Publié le par Daniel JAGLINE djexreveur

Il ne manquerait plus que ça, déjà que la nouvelle perception sociale et sensitive des animaux commence à nuire à l'élevage industriel, et à l'alimentation carnée, voilà maintenant qu'on étaye et prouve que les végétaux communiquent, s'adaptent, mémorisent, apprennent,  sont sensibles aux informations intérieures et extérieures, s'organisent pour aller capter la luminosité, attirent la pluie, et certainement tant de choses et de capacités que nous n'avons pas encore découvertes! 
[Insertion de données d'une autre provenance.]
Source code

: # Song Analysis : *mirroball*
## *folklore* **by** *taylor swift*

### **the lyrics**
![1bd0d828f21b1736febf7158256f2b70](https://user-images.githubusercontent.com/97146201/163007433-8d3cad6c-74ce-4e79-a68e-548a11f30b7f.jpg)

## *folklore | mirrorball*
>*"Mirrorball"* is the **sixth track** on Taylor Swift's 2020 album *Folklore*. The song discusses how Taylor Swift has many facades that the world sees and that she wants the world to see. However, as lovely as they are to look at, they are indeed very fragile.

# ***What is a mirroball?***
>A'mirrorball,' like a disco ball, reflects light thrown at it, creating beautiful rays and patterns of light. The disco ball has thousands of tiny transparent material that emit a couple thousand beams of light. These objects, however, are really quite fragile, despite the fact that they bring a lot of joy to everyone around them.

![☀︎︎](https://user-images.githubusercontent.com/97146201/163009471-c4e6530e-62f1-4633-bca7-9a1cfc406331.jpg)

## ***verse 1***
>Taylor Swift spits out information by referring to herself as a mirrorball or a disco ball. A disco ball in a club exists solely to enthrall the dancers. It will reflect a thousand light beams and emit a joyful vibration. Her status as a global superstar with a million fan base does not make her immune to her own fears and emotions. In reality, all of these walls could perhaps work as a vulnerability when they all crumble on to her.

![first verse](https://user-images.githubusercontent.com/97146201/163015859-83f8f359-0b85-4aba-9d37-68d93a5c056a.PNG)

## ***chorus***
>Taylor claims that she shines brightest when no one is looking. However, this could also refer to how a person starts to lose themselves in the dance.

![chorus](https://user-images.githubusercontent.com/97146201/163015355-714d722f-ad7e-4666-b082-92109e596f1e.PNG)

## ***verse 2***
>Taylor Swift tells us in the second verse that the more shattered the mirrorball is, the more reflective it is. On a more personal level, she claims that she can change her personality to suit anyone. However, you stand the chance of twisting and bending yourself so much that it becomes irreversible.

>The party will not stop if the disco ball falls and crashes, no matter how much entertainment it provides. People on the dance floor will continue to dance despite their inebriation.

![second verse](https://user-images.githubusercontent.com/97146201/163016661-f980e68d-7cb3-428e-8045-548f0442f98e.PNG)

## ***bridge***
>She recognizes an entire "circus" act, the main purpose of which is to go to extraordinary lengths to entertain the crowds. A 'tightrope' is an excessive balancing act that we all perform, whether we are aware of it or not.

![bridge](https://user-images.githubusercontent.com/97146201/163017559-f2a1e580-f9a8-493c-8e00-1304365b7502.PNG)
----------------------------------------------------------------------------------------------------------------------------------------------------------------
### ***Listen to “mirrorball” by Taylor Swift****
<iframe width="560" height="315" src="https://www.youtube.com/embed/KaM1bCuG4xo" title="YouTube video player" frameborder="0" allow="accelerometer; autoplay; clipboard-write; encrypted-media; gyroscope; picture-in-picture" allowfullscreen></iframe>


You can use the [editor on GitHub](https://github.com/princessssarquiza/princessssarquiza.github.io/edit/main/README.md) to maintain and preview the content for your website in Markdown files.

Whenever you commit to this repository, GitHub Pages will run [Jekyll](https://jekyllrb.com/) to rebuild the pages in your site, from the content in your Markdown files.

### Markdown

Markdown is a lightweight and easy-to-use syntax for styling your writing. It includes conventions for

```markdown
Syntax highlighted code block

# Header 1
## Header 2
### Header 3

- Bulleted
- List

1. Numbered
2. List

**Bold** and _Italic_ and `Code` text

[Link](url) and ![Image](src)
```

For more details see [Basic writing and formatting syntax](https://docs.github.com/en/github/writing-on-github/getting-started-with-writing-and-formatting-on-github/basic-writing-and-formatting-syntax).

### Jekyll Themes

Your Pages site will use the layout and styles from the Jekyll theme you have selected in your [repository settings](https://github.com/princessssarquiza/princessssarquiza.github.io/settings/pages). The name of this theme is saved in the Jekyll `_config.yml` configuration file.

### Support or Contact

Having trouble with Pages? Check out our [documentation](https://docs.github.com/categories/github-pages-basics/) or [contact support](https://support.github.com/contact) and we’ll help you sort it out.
Les arbres sont la forme de développement végétal la plus haute dans la chaîne de ce type de vie, et eux aussi développent ces mêmes facultés et ces mêmes aptitudes, mais ça n'est pas sans poser de grandes interrogations! Ça commence même à escagasser vraiment les milieux économiques et industriels

Animaux et végétaux vivent, respirent, et sont sensibles au monde qui les entoure et à ce que la vie leur réserve, pourrions nous faire autrement qu'en tenir compte dans notre attitude à leur encontre?

Question oh combien complexe! 

Il ne faut donc pas seulement limiter la déforestation mais bien limiter aussi notre impact sur les forêts, réduire nos gestions productivistes des forêts, comme nous devrions également réduire drastiquement toutes nos gestions productivistes des végétaux alimentaires de toutes sortes, n'oublions jamais que près d'un tiers de ce que nous faisons pousser n'est jamais consommé, nous soutirons ainsi aux sols bien plus de substances de vies que nous ne devrions!

En faisant un tel gâchis de ce que nous extrayons comme nutriment de la terre et par exemple comme bois divers que nous utilisons à tord et à travers pour un consumérisme aveugle, nous dévitalisons outre mesure, c'est pourtant de la vie de la terre que notre vie dépend!